Foi no domingo 15 de julho de 2007 que os sete irmãos Gomes se reuniram pela última vez. Na terça-feira seguinte, dia 17, o empresário gaúcho Mário Gomes embarcou no voo TAM JJ 3054 para São Paulo, onde pretendia alugar uma casa.

– E em São Paulo ele ficou, nunca mais voltou para Porto Alegre – lembrou seu irmão Roberto, hoje assessor de imprensa voluntário da Associação dos Familiares e Amigos do Voo TAM JJ 3054 (Afavitam).

Roberto Gomes contou à Agência Brasil que, nesses dois anos após o acidente, ele perdeu um pouco de sua identidade ao se dedicar à Afavitam e a pedir celeridade da Polícia Federal em São Paulo. A PF é a responsável pelo inquérito do acidente, que matou 199 pessoas, quando o avião da TAM se chocou contra o prédio da própria companhia em 2007, após não conseguir aterrisar na pista do Aeroporto de Congonhas.
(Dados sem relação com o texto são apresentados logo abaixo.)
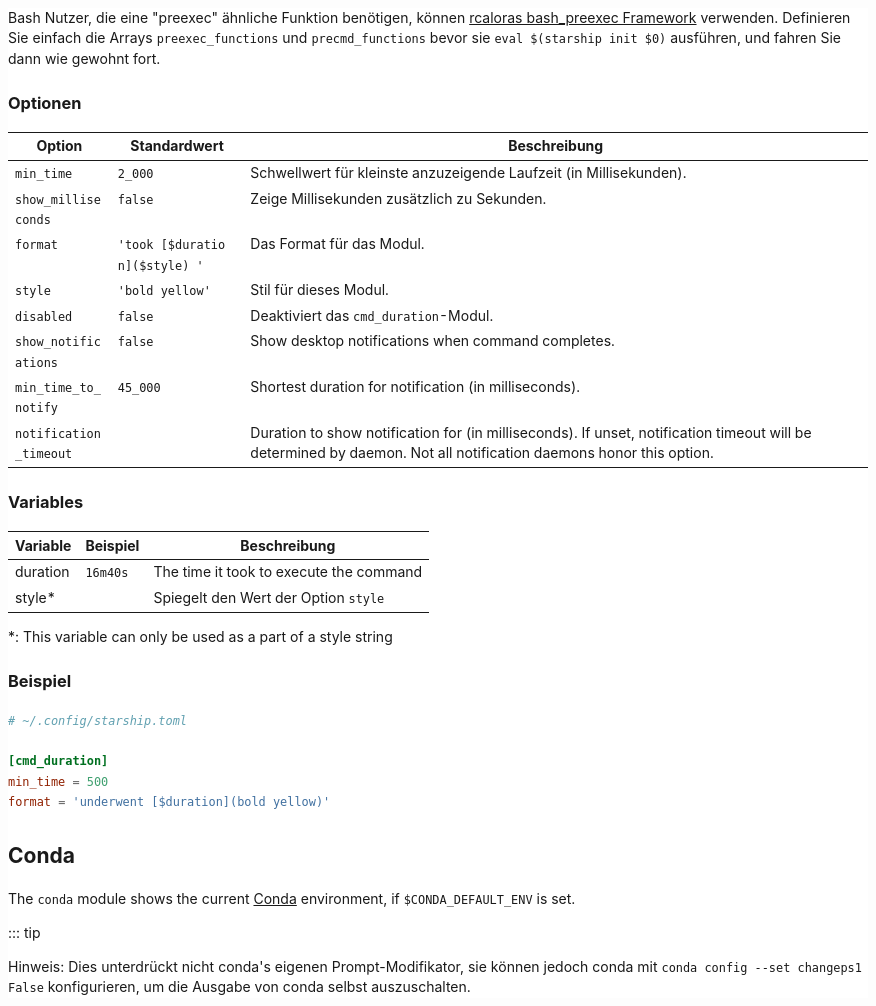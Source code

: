 Bash Nutzer, die eine "preexec" ähnliche Funktion benötigen, können [rcaloras bash_preexec Framework](https://github.com/rcaloras/bash-preexec) verwenden. Definieren Sie einfach die Arrays `preexec_functions` und `precmd_functions` bevor sie `eval $(starship init $0)` ausführen, und fahren Sie dann wie gewohnt fort.

### Optionen

| Option                 | Standardwert                  | Beschreibung                                                                                                                                                      |
| ---------------------- | ----------------------------- | ----------------------------------------------------------------------------------------------------------------------------------------------------------------- |
| `min_time`             | `2_000`                       | Schwellwert für kleinste anzuzeigende Laufzeit (in Millisekunden).                                                                                                |
| `show_milliseconds`    | `false`                       | Zeige Millisekunden zusätzlich zu Sekunden.                                                                                                                       |
| `format`               | `'took [$duration]($style) '` | Das Format für das Modul.                                                                                                                                         |
| `style`                | `'bold yellow'`               | Stil für dieses Modul.                                                                                                                                            |
| `disabled`             | `false`                       | Deaktiviert das `cmd_duration`-Modul.                                                                                                                             |
| `show_notifications`   | `false`                       | Show desktop notifications when command completes.                                                                                                                |
| `min_time_to_notify`   | `45_000`                      | Shortest duration for notification (in milliseconds).                                                                                                             |
| `notification_timeout` |                               | Duration to show notification for (in milliseconds). If unset, notification timeout will be determined by daemon. Not all notification daemons honor this option. |

### Variables

| Variable  | Beispiel | Beschreibung                            |
| --------- | -------- | --------------------------------------- |
| duration  | `16m40s` | The time it took to execute the command |
| style\* |          | Spiegelt den Wert der Option `style`    |

*: This variable can only be used as a part of a style string

### Beispiel

```toml
# ~/.config/starship.toml

[cmd_duration]
min_time = 500
format = 'underwent [$duration](bold yellow)'
```

## Conda

The `conda` module shows the current [Conda](https://docs.conda.io/en/latest/) environment, if `$CONDA_DEFAULT_ENV` is set.

::: tip

Hinweis: Dies unterdrückt nicht conda's eigenen Prompt-Modifikator, sie können jedoch conda mit `conda config --set changeps1 False` konfigurieren, um die Ausgabe von conda selbst auszuschalten.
– Eu tinha uma vida particular em Porto Alegre. Antes, eu era o Roberto Gomes, hoje sou o Roberto, irmão do Mario, vítima da tragédia, e estou respirando a Afavitam – afirmou.

Segundo Roberto, a preocupação dos parentes é com o inquérito: "Queremos saber a verdade, nosso objetivo nunca foi a indenização". De acordo com ele, hoje, o documento elaborado pela Polícia Civil e pelo Ministério Público, ambos de São Paulo, tem mais de 40 mil páginas e foi inserido no inquérito da Polícia Federal.

– Eles estão fazendo o cruzamento entre os dois inquéritos e estamos sem notícias desde janeiro passado – completou.

A Afavitam tem cerca de 400 associados, que representam quase 160 vítimas e que pagam uma taxa de R$ 5 por mês. Durante este final de semana em São Paulo, cerca de 180 pessoas se encontraram pela 21ª vez.

– Os encontros são mensais e só não realizamos durante três meses. São dois anos de convivência e acabamos nos tornando uma família – disse Roberto.

Além do inquérito, outro desafio dos parentes é construir um memorial para as vítimas no local do acidente. A Afavitam já ganhou o projeto assinado pelo arquiteto Ruy Othake, mas ainda falta a verba de R$ 6 milhões e a liberação completa da área pela prefeitura de São Paulo.

– Queremos um espaço útil, com salas para cursos e um museu lembrando a tragédia. Para nós é importante que as pessoas não esqueçam – completou Roberto Gomes.